TaiwaneseAmerican.org Statement on Solidarity with Mauna Kea Protectors

We urge Taiwanese Americans to stand in solidarity with those protecting Mauna Kea.

Today, we reflect on our own island nation’s Austronesian ancestry; the many times she was confronted with imperial and colonial violence; the work of our own indigenous peoples resisting foreign and local rule. We admit that the Taiwan we know today — vibrant, progressive, technologically advanced as she is — exists in imperfect parallel with other colonized lands: historical and holy grounds turned into tourist destinations. Dress, language, and tradition flattened to performative motifs. Heartache and loss embedded into every family’s lineage, no matter their origin or how they’ve grown to intersect.

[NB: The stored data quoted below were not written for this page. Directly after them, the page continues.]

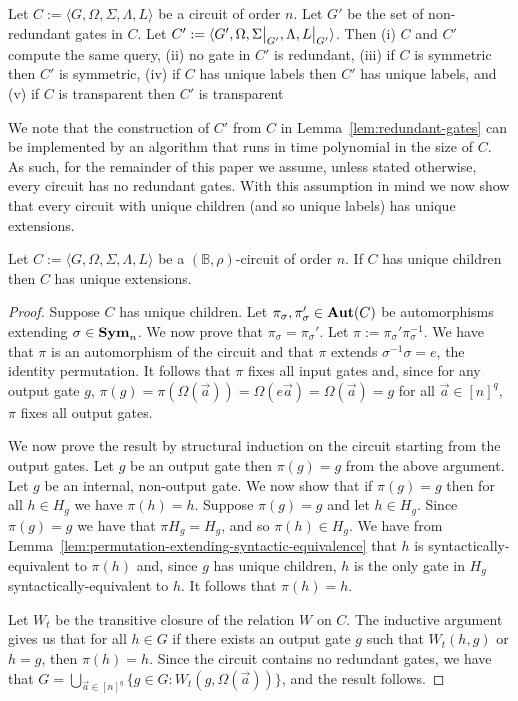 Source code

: \documentclass[../main/thesis.tex]{subfiles}
\begin{document}
\begin{lem}
  \label{lem:redundant-gates}
  Let $C := \langle G, \Omega, \Sigma, \Lambda, L \rangle$ be a circuit of order
  $n$. Let $G'$ be the set of non-redundant gates in $C$. Let $C' := \langle G',
  \Omega, \restr{\Sigma}{G'}, \Lambda, \restr{L}{G'} \rangle$. Then (i) $C$ and
  $C'$ compute the same query, (ii) no gate in $C'$ is redundant, (iii) if $C$
  is symmetric then $C'$ is symmetric, (iv) if $C$ has unique labels then $C'$
  has unique labels, and (v) if $C$ is transparent then $C'$ is transparent
\end{lem}

We note that the construction of $C'$ from $C$ in
Lemma~\ref{lem:redundant-gates} can be implemented by an algorithm that runs in
time polynomial in the size of $C$. As such, for the remainder of this paper we
assume, unless stated otherwise, every circuit has no redundant gates. With this
assumption in mind we now show that every circuit with unique children (and so
unique labels) has unique extensions.

\begin{prop}
  Let $C := \langle G, \Omega, \Sigma, \Lambda, L\rangle$ be a $(\mathbb{B},
  \rho)$-circuit of order $n$. If $C$ has unique children then $C$ has unique
  extensions.
  \label{prop:unique-children-unique-extensions}
\end{prop}
\begin{proof}
  Suppose $C$ has unique children. Let $\pi_{\sigma}, \pi_{\sigma}' \in \text{\textbf{Aut}}(C)$
  be automorphisms extending $\sigma \in \text{\textbf{Sym}}_n$. We now prove that $\pi_\sigma
  = \pi_{\sigma}'$. Let $\pi := \pi_{\sigma}'\pi^{-1}_\sigma$. We have that
  $\pi$ is an automorphism of the circuit and that $\pi$ extends
  $\sigma^{-1}\sigma = e$, the identity permutation. It follows that $\pi$ fixes
  all input gates and, since for any output gate $g$, $\pi (g) = \pi
  (\Omega(\vec{a})) = \Omega(e \vec{a}) = \Omega(\vec{a}) = g$ for all $\vec{a}
  \in [n]^q$, $\pi$ fixes all output gates.

  We now prove the result by structural induction on the circuit starting from
  the output gates. Let $g$ be an output gate then $\pi (g) = g$ from the above
  argument. Let $g$ be an internal, non-output gate. We now show that if $\pi
  (g) = g$ then for all $h \in H_g$ we have $\pi (h) = h$. Suppose $\pi (g) = g$
  and let $h \in H_g$. Since $\pi (g) = g$ we have that $\pi H_{g} = H_g$, and
  so $\pi (h) \in H_g$. We have from
  Lemma~\ref{lem:permutation-extending-syntactic-equivalence} that $h$ is
  syntactically-equivalent to $\pi (h)$ and, since $g$ has unique children, $h$
  is the only gate in $H_g$ syntactically-equivalent to $h$. It follows that
  $\pi (h) = h$.
  
  Let $W_t$ be the transitive closure of the relation $W$ on $C$. The inductive
  argument gives us that for all $h \in G$ if there exists an output gate $g$
  such that $W_t(h, g)$ or $h = g$, then $\pi (h) = h$. Since the circuit
  contains no redundant gates, we have that $G = \bigcup_{\vec{a} \in [n]^q} \{g
  \in G : W_t (g, \Omega(\vec{a}))\}$, and the result follows.
\end{proof}
\end{document}
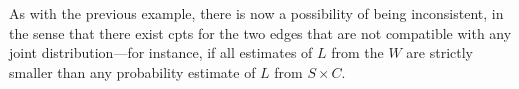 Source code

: \documentclass{article}
\numberwithin{equation}{section}
\begin{document}
\begin{example}
		As with the previous example, there is now a possibility of being
		inconsistent, in the sense that there exist cpts for the two edges
		that are not compatible with any joint distribution---for instance, if
		all estimates of $L$ from the $W$ are strictly smaller than any
		probability estimate of $L$ from $S \times C$. 
%	
	\end{example}
	
\end{document}
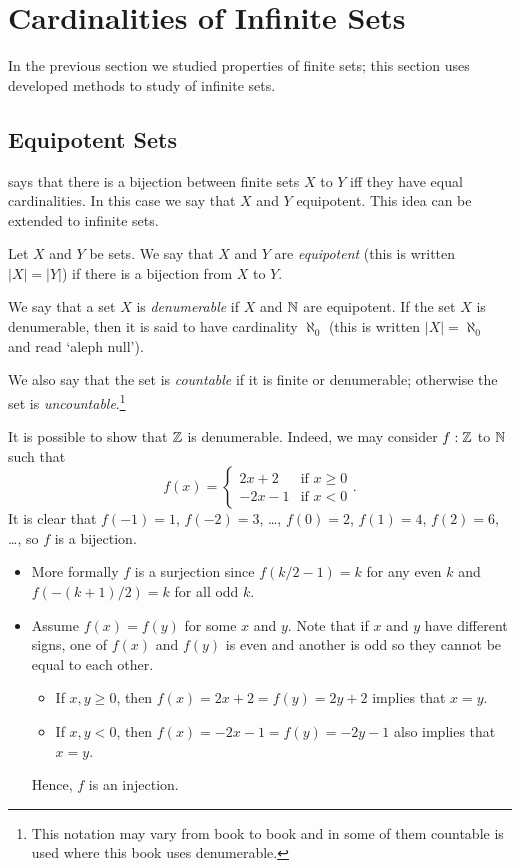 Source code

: \chapter{Cardinalities of Infinite Sets}
In the previous section we studied properties of finite sets; this section
uses developed methods to study of infinite sets.

\section{Equipotent Sets}

 says that there is a bijection between
finite sets $X$ to $Y$ iff they have equal cardinalities. In this case we say
that $X$ and $Y$ equipotent.
This idea can be extended to infinite sets.
\begin{definition}
  Let $X$ and $Y$ be sets. We say that $X$ and $Y$ are \emph{equipotent} (this
  is written $|X| = |Y|$) if there is a bijection from $X$ to $Y$.

  We say that a set $X$ is \emph{denumerable} if $X$ and ${\mathbb{N}}$ are equipotent.
  If the set $X$ is denumerable, then it is said to have cardinality $\aleph_0$
  (this is written $|X| = \aleph_0$ and read `aleph null').

  We also say that the set is \emph{countable} if it is finite or denumerable;
  otherwise the set is \emph{uncountable}.\footnote{%
    This notation may vary from book to book and in some of them countable is
    used where this book uses denumerable.
  }
\end{definition}

It is possible to show that ${\mathbb{Z}}$ is denumerable. Indeed, we may consider $f :
{\mathbb{Z}}$ to ${\mathbb{N}}$ such that 
\[
  f(x) = 
  \begin{cases}
    2x + 2 & \text{if } x \ge 0 \\
    -2x - 1 & \text{if } x < 0
  \end{cases}.
\]
It is clear that $f(-1) = 1$, $f(-2) = 3$, \dots, $f(0) = 2$, $f(1) = 4$, $f(2)
= 6$, \dots, so $f$ is a bijection.
\begin{itemize}
  \item More formally $f$ is a surjection since $f(k / 2 - 1) = k$ for any even
    $k$ and $f(-(k + 1) / 2) = k$ for all odd $k$.
  \item Assume $f(x) = f(y)$ for some $x$ and $y$. Note that if $x$ and
    $y$ have different signs, one of $f(x)$ and $f(y)$ is even and another is
    odd so they cannot be equal to each other.
    \begin{itemize}
      \item If $x, y \ge 0$, then $f(x) = 2x + 2 = f(y) = 2y + 2$ implies that
        $x = y$.
      \item If $x, y < 0$, then $f(x) = -2x - 1= f(y) = -2y - 1$ also implies
        that $x = y$.
    \end{itemize}
    Hence, $f$ is an injection.
\end{itemize}

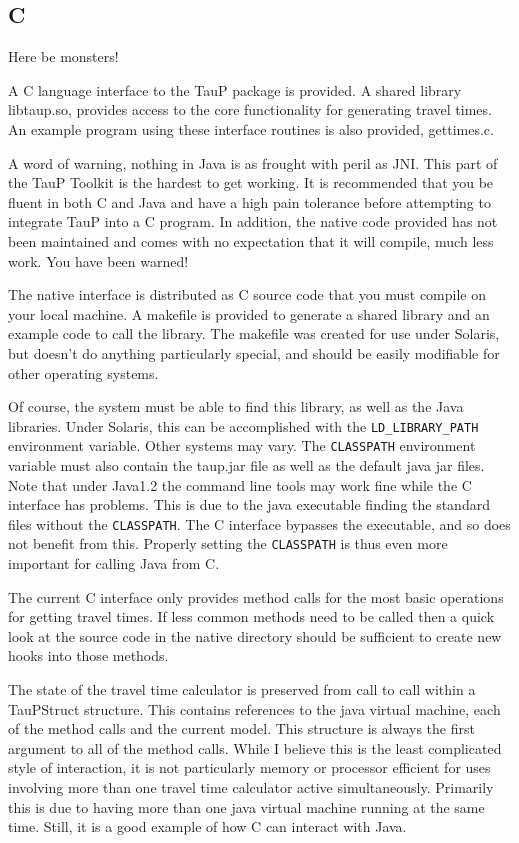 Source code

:  
\subsection{C}
 
Here be monsters!

A C language interface to the TauP package is provided. A shared library
libtaup.so, provides access to the core functionality for generating travel 
times. An example program using these interface routines is also provided,
gettimes.c.

A word of warning, nothing in Java is as frought with peril as JNI. This part of the TauP Toolkit is the hardest to get working. It is recommended that you be
fluent in both C and Java and have a high pain tolerance before attempting to
integrate TauP into a C program. In addition, the native code provided has not
been maintained and comes with no expectation that it will compile, much less work.
 You have been warned!


The native interface is distributed as C source code that you must compile
on your local machine. A makefile is provided to generate a shared library
and an example code to call the library. The makefile was created for use under 
Solaris, but doesn't do anything particularly special, and should be
easily modifiable for other operating systems.

Of course, the system must be able to find this library, as well as the 
Java libraries. Under Solaris, this can be accomplished with the 
\texttt{LD\_LIBRARY\_PATH} environment variable. Other systems may vary.
The \texttt{CLASSPATH}  environment variable must also contain the taup.jar 
file as well as the default java jar files. Note that under Java1.2 the command
line tools may work fine while the C interface has problems. This is due to
the java executable finding the standard files without the \texttt{CLASSPATH}.
The C interface bypasses the executable, and so does not benefit from this.
Properly setting the \texttt{CLASSPATH} is thus even more important for calling
Java from C.

The current C interface only provides method calls for the most basic
operations for getting travel times. If less common methods need to be called
then a quick look at the source code in the native directory
should be sufficient to create new hooks into those methods.

The state of the travel time calculator is preserved from call to call within
a TauPStruct structure. This contains references to the java virtual machine,
each of the method calls and the current model. This structure is always
the first argument to all of the method calls. While I believe this is the
least complicated style of interaction, it is not particularly memory
or processor efficient for uses involving more than one travel time calculator
active simultaneously. Primarily this is due to having more than one
java virtual machine running at the same time. Still, it is a 
good example of how C can interact with Java.

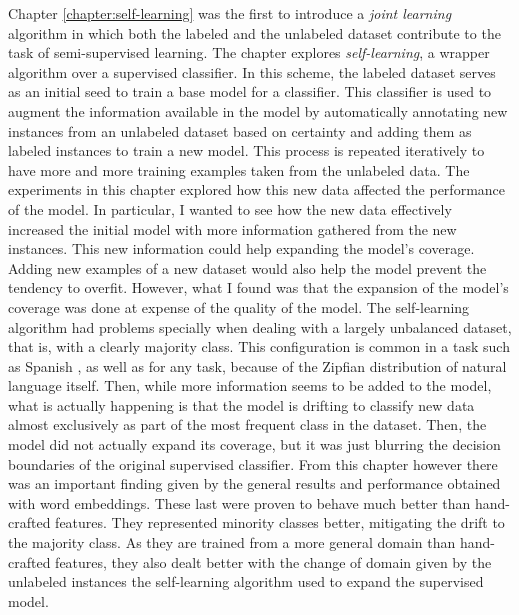 Chapter \ref{chapter:self-learning} was the first to introduce a {\em joint
learning} algorithm in which both the labeled and the unlabeled dataset
contribute to the task of semi-supervised learning. The chapter explores {\em
self-learning}, a wrapper algorithm over a supervised classifier. In this
scheme, the labeled dataset serves as an initial seed to train a base model for
a classifier. This classifier is used to augment the information available in
the model by automatically annotating new instances from an unlabeled dataset
based on certainty and adding them as labeled instances to train a new model.
This process is repeated iteratively to have more and more training examples
taken from the unlabeled data. The experiments in this chapter explored how
this new data affected the performance of the model. In particular, I wanted
to see how the new data effectively increased the initial model with more
information gathered from the new instances. This new information could help
expanding the model's coverage. Adding new examples of a new dataset would also
help the model prevent the tendency to overfit. However, what I found was that
the expansion of the model's coverage was done at expense of the quality of the
model. The self-learning algorithm had problems specially when dealing with a
largely unbalanced dataset, that is, with a clearly majority class. This
configuration is common in a task such as Spanish \vsd, as well as for any \nlp
task, because of the Zipfian distribution of natural language itself. Then,
while more information seems to be added to the model, what is actually
happening is that the model is drifting to classify new data almost exclusively
as part of the most frequent class in the dataset. Then, the model did not
actually expand its coverage, but it was just blurring the decision boundaries
of the original supervised classifier. From this chapter however there was an
important finding given by the general results and performance obtained with
word embeddings. These last were proven to behave much better than hand-crafted
features. They represented minority classes better, mitigating the drift to the
majority class. As they are trained from a more general domain than
hand-crafted features, they also dealt better with the change of domain given 
by the unlabeled instances the self-learning algorithm used to expand the 
supervised model.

As we support the Taiwanese people in their right to self-determination, and the indigenous people especially in their right to declare what kind of country Taiwan should be, we support the Native Hawaiians and their allies protesting the building of the Thirty Meter Telescope on their sacred mountain. 

Solidarity, I think, looks like this: using our own histories and stories to inform our compassion for those of others. In our language, we call this 概念 (gai nian / kai liam): how we conceptualize another’s suffering by finding its likeness within ourselves. Can Taiwan, the long-lost Oceania sister, summon the due familial courage to show up for Hawai’i?

I’d say yes, and close with this: as Taiwanese Americans, we are always looking for ways to fit in. Our dual identities sometimes feel like burdens, appendages that prevent us from appearing the proper shape. But they can also be how we uniquely offer ourselves to the world: our two-sided 概念, the depth of a double inheritance. Mauna Kea, we stand with you today and every day.